Filewalker process see in htop?

Hi can i see the filewalker process in atop,htop od bpytop. i see my hdd aktivity and in the tools *top the node process.

just run

ps aux | grep used-

how this ist the output
pi@raspberrypinode:~ $ ps aux | grep used-
pi 1661848 0.0 0.0 6608 2224 pts/2 S+ 21:25 0:00 grep --color=auto used-

That means you have no filewalker right now

Ah ok . Do you have a special config for your node, can you post me? Or a special config for your filewalker?i have 2x10tb hdd in a usb3 case

Nothing special is needed unless you have errors in the logs related to walk and retain.

No, I don’t have these problems. I have 4 nodes, one of which has a very high read/write load but only one and I don’t know why

Perhaps it has a different disk type/filesystem or vendor, or simple has more usage :slight_smile:

filesystem ext4 hdd the same 16tb and 4tb last free

The vendor/type? At least is it CMR or SMR?

cmr all hdd´s and the pc is a raspberry pi5

Sorry, I asked about the vendor of the HDD, is it the same as the other 3? And is it the same model as other 16TB?

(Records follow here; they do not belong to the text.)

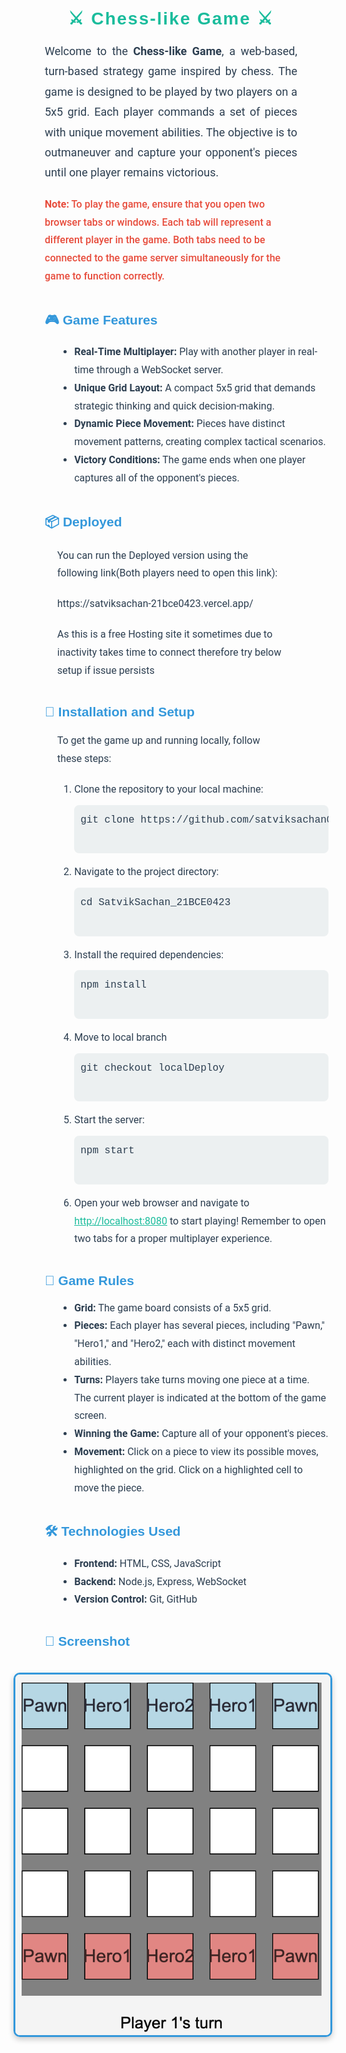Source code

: <!-- Embed Google Fonts -->
<link href="https://fonts.googleapis.com/css2?family=Roboto:wght@400;500;700&family=Montserrat:wght@400;700&display=swap" rel="stylesheet">

<!-- Title -->
<h1 style="font-family: 'Montserrat', sans-serif; color: #1abc9c; text-align: center; font-weight: 700; letter-spacing: 2px; margin-top: 40px;">
    ⚔️ Chess-like Game ⚔️
</h1>

<!-- Introduction -->
<p style="font-family: 'Roboto', sans-serif; font-size: 18px; color: #2c3e50; line-height: 1.8; text-align: justify; margin: 20px 50px;">
    Welcome to the <b>Chess-like Game</b>, a web-based, turn-based strategy game inspired by chess. The game is designed to be played by two players on a 5x5 grid. Each player commands a set of pieces with unique movement abilities. The objective is to outmaneuver and capture your opponent's pieces until one player remains victorious.
</p>

<!-- Important Note -->
<p style="font-family: 'Roboto', sans-serif; font-size: 16px; color: #e74c3c; font-weight: 500; line-height: 1.8; margin: 20px 50px;">
    <b>Note:</b> To play the game, ensure that you open two browser tabs or windows. Each tab will represent a different player in the game. Both tabs need to be connected to the game server simultaneously for the game to function correctly.
</p>

<!-- Game Features -->
<h2 style="font-family: 'Montserrat', sans-serif; color: #3498db; font-weight: 700; margin-top: 40px; margin-left: 50px;">
    🎮 Game Features
</h2>
<ul style="font-family: 'Roboto', sans-serif; color: #2c3e50; font-size: 16px; line-height: 1.8; margin-left: 70px;">
    <li><b>Real-Time Multiplayer:</b> Play with another player in real-time through a WebSocket server.</li>
    <li><b>Unique Grid Layout:</b> A compact 5x5 grid that demands strategic thinking and quick decision-making.</li>
    <li><b>Dynamic Piece Movement:</b> Pieces have distinct movement patterns, creating complex tactical scenarios.</li>
    <li><b>Victory Conditions:</b> The game ends when one player captures all of the opponent's pieces.</li>
</ul>
<!-- Deployed instruction -->
<h2 style="font-family: 'Montserrat', sans-serif; color: #3498db; font-weight: 700; margin-top: 40px; margin-left: 50px;">
    📦 Deployed
</h2>
<p style="font-family: 'Roboto', sans-serif; font-size: 16px; color: #2c3e50; line-height: 1.8; margin: 20px 70px;">
    You can run the Deployed version using the following link(Both players need to open this link):<br>
</p>
<p style="font-family: 'Roboto', sans-serif; font-size: 16px; color: #2c3e50; line-height: 1.8; margin: 20px 70px;">
        https://satviksachan-21bce0423.vercel.app/ <br>
    
</p>
<p style="font-family: 'Roboto', sans-serif; font-size: 16px; color: #2c3e50; line-height: 1.8; margin: 20px 70px;">
       As this is a free Hosting site it sometimes due to inactivity takes time to connect therefore try below setup if issue persists
</p>

<!-- Installation Instructions -->
<h2 style="font-family: 'Montserrat', sans-serif; color: #3498db; font-weight: 700; margin-top: 40px; margin-left: 50px;">
    🚀 Installation and Setup
</h2>
<p style="font-family: 'Roboto', sans-serif; font-size: 16px; color: #2c3e50; line-height: 1.8; margin: 20px 70px;">
    To get the game up and running locally, follow these steps:
</p>
<ol style="font-family: 'Roboto', sans-serif; color: #2c3e50; font-size: 16px; line-height: 1.8; margin-left: 70px;">
    <li>Clone the repository to your local machine:
        <pre style="background-color: #ecf0f1; padding: 10px; border-radius: 8px; font-family: 'Courier New', monospace; margin-top: 10px;">
git clone https://github.com/satviksachan0/SatvikSachan_21BCE0423
        </pre>
    </li>
    <li>Navigate to the project directory:
        <pre style="background-color: #ecf0f1; padding: 10px; border-radius: 8px; font-family: 'Courier New', monospace; margin-top: 10px;">
cd SatvikSachan_21BCE0423
        </pre>
    </li>
    <li>Install the required dependencies:
        <pre style="background-color: #ecf0f1; padding: 10px; border-radius: 8px; font-family: 'Courier New', monospace; margin-top: 10px;">
npm install
        </pre>
    </li>
    <li>Move to local branch
        <pre style="background-color: #ecf0f1; padding: 10px; border-radius: 8px; font-family: 'Courier New', monospace; margin-top: 10px;">
git checkout localDeploy
        </pre>
    </li>
    <li>Start the server:
        <pre style="background-color: #ecf0f1; padding: 10px; border-radius: 8px; font-family: 'Courier New', monospace; margin-top: 10px;">
npm start
        </pre>
    </li>
    <li>Open your web browser and navigate to <a href="http://localhost:8080" style="color: #1abc9c;">http://localhost:8080</a> to start playing! Remember to open two tabs for a proper multiplayer experience.</li>
</ol>

<!-- Game Rules -->
<h2 style="font-family: 'Montserrat', sans-serif; color: #3498db; font-weight: 700; margin-top: 40px; margin-left: 50px;">
    📜 Game Rules
</h2>
<ul style="font-family: 'Roboto', sans-serif; color: #2c3e50; font-size: 16px; line-height: 1.8; margin-left: 70px;">
    <li><b>Grid:</b> The game board consists of a 5x5 grid.</li>
    <li><b>Pieces:</b> Each player has several pieces, including "Pawn," "Hero1," and "Hero2," each with distinct movement abilities.</li>
    <li><b>Turns:</b> Players take turns moving one piece at a time. The current player is indicated at the bottom of the game screen.</li>
    <li><b>Winning the Game:</b> Capture all of your opponent's pieces.</li>
    <li><b>Movement:</b> Click on a piece to view its possible moves, highlighted on the grid. Click on a highlighted cell to move the piece.</li>
</ul>

<!-- Technologies Used -->
<h2 style="font-family: 'Montserrat', sans-serif; color: #3498db; font-weight: 700; margin-top: 40px; margin-left: 50px;">
    🛠️ Technologies Used
</h2>
<ul style="font-family: 'Roboto', sans-serif; color: #2c3e50; font-size: 16px; line-height: 1.8; margin-left: 70px;">
    <li><b>Frontend:</b> HTML, CSS, JavaScript</li>
    <li><b>Backend:</b> Node.js, Express, WebSocket</li>
    <li><b>Version Control:</b> Git, GitHub</li>
</ul>

<!-- Screenshot -->
<h2 style="font-family: 'Montserrat', sans-serif; color: #3498db; font-weight: 700; margin-top: 40px; margin-left: 50px;">
    📸 Screenshot
</h2>
<p style="text-align: center;">
    <img src="screenshot.png" alt="Game Screenshot" width="600" style="border-radius: 10px; border: 3px solid #3498db; box-shadow: 0px 4px 10px rgba(0, 0, 0, 0.2); margin-top: 20px;">
</p>
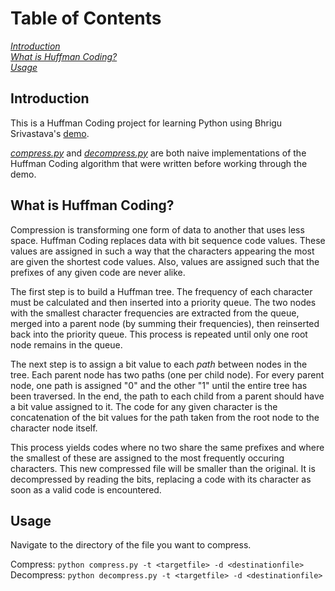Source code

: # Table of Contents

[*Introduction*](#introduction)  
[*What is Huffman Coding?*](#what-is-huffman-coding?)  
[*Usage*](#usage) 

## Introduction

This is a Huffman Coding project for learning Python using Bhrigu Srivastava's [demo](https://github.com/bhrigu123/huffman-coding). 

[*compress.py*](https://github.com/ConnerHolden/huffman-coding/blob/master/compress.py) and [*decompress.py*](https://github.com/ConnerHolden/huffman-coding/blob/master/decompress.py) are both naive implementations of the Huffman Coding algorithm that were written before working through the demo.

## What is Huffman Coding?

Compression is transforming one form of data to another that uses less space. Huffman Coding replaces data with bit sequence code values. These values are assigned in such a way that the characters appearing the most are given the shortest code values. Also, values are assigned such that the prefixes of any given code are never alike.

The first step is to build a Huffman tree. The frequency of each character must be calculated and then inserted into a priority queue. The two nodes with the smallest character frequencies are extracted from the queue, merged into a parent node (by summing their frequencies), then reinserted back into the priority queue. This process is repeated until only one root node remains in the queue.

The next step is to assign a bit value to each *path* between nodes in the tree. Each parent node has two paths (one per child node). For every parent node, one path is assigned "0" and the other "1" until the entire tree has been traversed. In the end, the path to each child from a parent should have a bit value assigned to it. The code for any given character is the concatenation of the bit values for the path taken from the root node to the character node itself.

This process yields codes where no two share the same prefixes and where the smallest of these are assigned to the most frequently occuring characters. This new compressed file will be smaller than the original. It is decompressed by reading the bits, replacing a code with its character as soon as a valid code is encountered.

## Usage
Navigate to the directory of the file you want to compress.

Compress: `python compress.py -t <targetfile> -d <destinationfile>`  
Decompress: `python decompress.py -t <targetfile> -d <destinationfile>`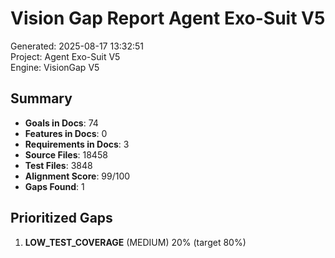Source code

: # Vision Gap Report  Agent Exo-Suit V5

Generated: 2025-08-17 13:32:51  
Project: Agent Exo-Suit V5  
Engine: VisionGap V5  

## Summary
- **Goals in Docs**: 74
- **Features in Docs**: 0
- **Requirements in Docs**: 3
- **Source Files**: 18458
- **Test Files**: 3848
- **Alignment Score**: 99/100
- **Gaps Found**: 1

## Prioritized Gaps
1. **LOW_TEST_COVERAGE** (MEDIUM)  20% (target 80%)
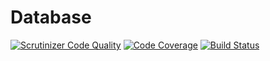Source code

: # Database

[![Scrutinizer Code Quality](https://scrutinizer-ci.com/g/DeimosProject/Database/badges/quality-score.png?b=master)](https://scrutinizer-ci.com/g/DeimosProject/Database/?branch=master)
[![Code Coverage](https://scrutinizer-ci.com/g/DeimosProject/Database/badges/coverage.png?b=master)](https://scrutinizer-ci.com/g/DeimosProject/Database/?branch=master)
[![Build Status](https://scrutinizer-ci.com/g/DeimosProject/Database/badges/build.png?b=master)](https://scrutinizer-ci.com/g/DeimosProject/Database/build-status/master)
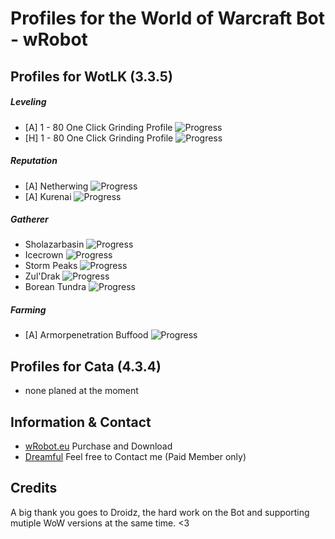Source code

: # Profiles for the World of Warcraft Bot - wRobot

## Profiles for WotLK (3.3.5)

##### Leveling
 * [A] 1 - 80 One Click Grinding Profile	![Progress](http://progressed.io/bar/100)
 * [H] 1 - 80 One Click Grinding Profile	![Progress](http://progressed.io/bar/10)

##### Reputation
 * [A] Netherwing ![Progress](http://progressed.io/bar/100)
 * [A] Kurenai ![Progress](http://progressed.io/bar/100)

##### Gatherer
 * Sholazarbasin ![Progress](http://progressed.io/bar/100)
 * Icecrown ![Progress](http://progressed.io/bar/0)
 * Storm Peaks ![Progress](http://progressed.io/bar/0)
 * Zul'Drak ![Progress](http://progressed.io/bar/0)
 * Borean Tundra ![Progress](http://progressed.io/bar/0)

##### Farming
 * [A] Armorpenetration Buffood ![Progress](http://progressed.io/bar/100)
 
 
## Profiles for Cata (4.3.4)
 * none planed at the moment


## Information & Contact

 * [wRobot.eu](http://wrobot.eu) Purchase and Download
 * [Dreamful](http://wrobot.eu/profile/28878-dreamful/) Feel free to Contact me (Paid Member only)

## Credits

A big thank you goes to Droidz, the hard work on the Bot and supporting mutiple WoW versions at the same time. <3 

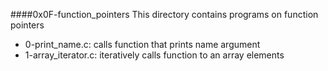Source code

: ####0x0F-function_pointers
This directory contains programs on function pointers
* 0-print_name.c: calls function that prints name argument
* 1-array_iterator.c: iteratively calls function to an array elements

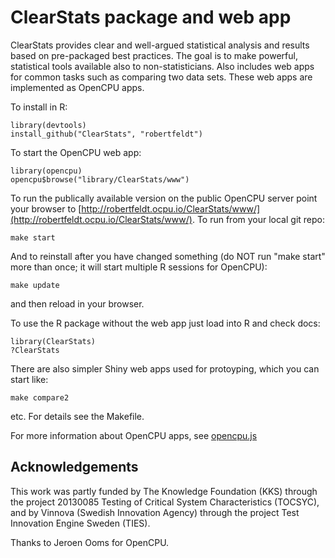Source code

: # ClearStats package and web app

ClearStats provides clear and well-argued statistical analysis and results based 
on pre-packaged best practices. The goal is to make powerful, statistical tools
available also to non-statisticians. Also includes web apps for common tasks 
such as comparing two data sets. These web apps are implemented as OpenCPU apps.

To install in R:

    library(devtools)
    install_github("ClearStats", "robertfeldt")

To start the OpenCPU web app:

    library(opencpu)
    opencpu$browse("library/ClearStats/www")

To run the publically available version on the public OpenCPU server point your browser to [http://robertfeldt.ocpu.io/ClearStats/www/](http://robertfeldt.ocpu.io/ClearStats/www/). To run from your local git repo:

    make start

And to reinstall after you have changed something (do NOT run "make start" more than once; it will start multiple R sessions for OpenCPU):

    make update

and then reload in your browser.

To use the R package without the web app just load into R and check docs:

    library(ClearStats)
    ?ClearStats

There are also simpler Shiny web apps used for protoyping, which you can start like:

	make compare2

etc. For details see the Makefile.

For more information about OpenCPU apps, see [opencpu.js](https://github.com/jeroenooms/opencpu.js#readme)

## Acknowledgements

This work was partly funded by The Knowledge Foundation (KKS) through the project 20130085 Testing of Critical System Characteristics (TOCSYC), and by Vinnova (Swedish Innovation Agency) through the project Test Innovation Engine Sweden (TIES).

Thanks to Jeroen Ooms for OpenCPU.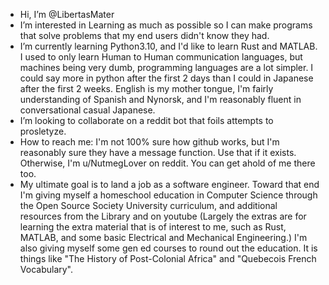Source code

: - Hi, I’m @LibertasMater
- I’m interested in Learning as much as possible so I can make programs that solve problems that my end users didn't know they had.
- I’m currently learning Python3.10, and I'd like to learn Rust and MATLAB. I used to only learn Human to Human communication languages, but machines being 
very dumb, programming languages are a lot simpler. I could say more in python after the first 2 days than I could in Japanese after the first 2 weeks. English 
is my mother tongue, I'm fairly understanding of Spanish and Nynorsk, and I'm reasonably fluent in conversational casual Japanese. 
- I’m looking to collaborate on a reddit bot that foils attempts to prosletyze. 
- How to reach me: I'm not 100% sure how github works, but I'm reasonably sure they have a message function. Use that if it exists. Otherwise, I'm
u/NutmegLover on reddit. You can get ahold of me there too. 
- My ultimate goal is to land a job as a software engineer. Toward that end I'm giving myself a homeschool education in Computer Science through the 
Open Source Society University curriculum, and additional resources from the Library and on youtube (Largely the extras are for learning the extra material
that is of interest to me, such as Rust, MATLAB, and some basic Electrical and Mechanical Engineering.) I'm also giving myself some gen ed courses to round out
the education. It is things like "The History of Post-Colonial Africa" and "Quebecois French Vocabulary".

vendor is seagate and the hdd´s are 10,14,14,16 tb

So only a bigger drive has this issue?
Then I would assume that it has greater latency/seek time than three others, it also has free space, so it likely receives data and all this causes the lazy filewalker to work longer.
You may compare the bandwidth usage for each node to confirm the assuming that it has greater load from the network.
You may also search for the gc-filewalker process as well.

You’re right, that’s exactly how it is, only the larger one has the problem and also has half of it free. how can i find this process . In log?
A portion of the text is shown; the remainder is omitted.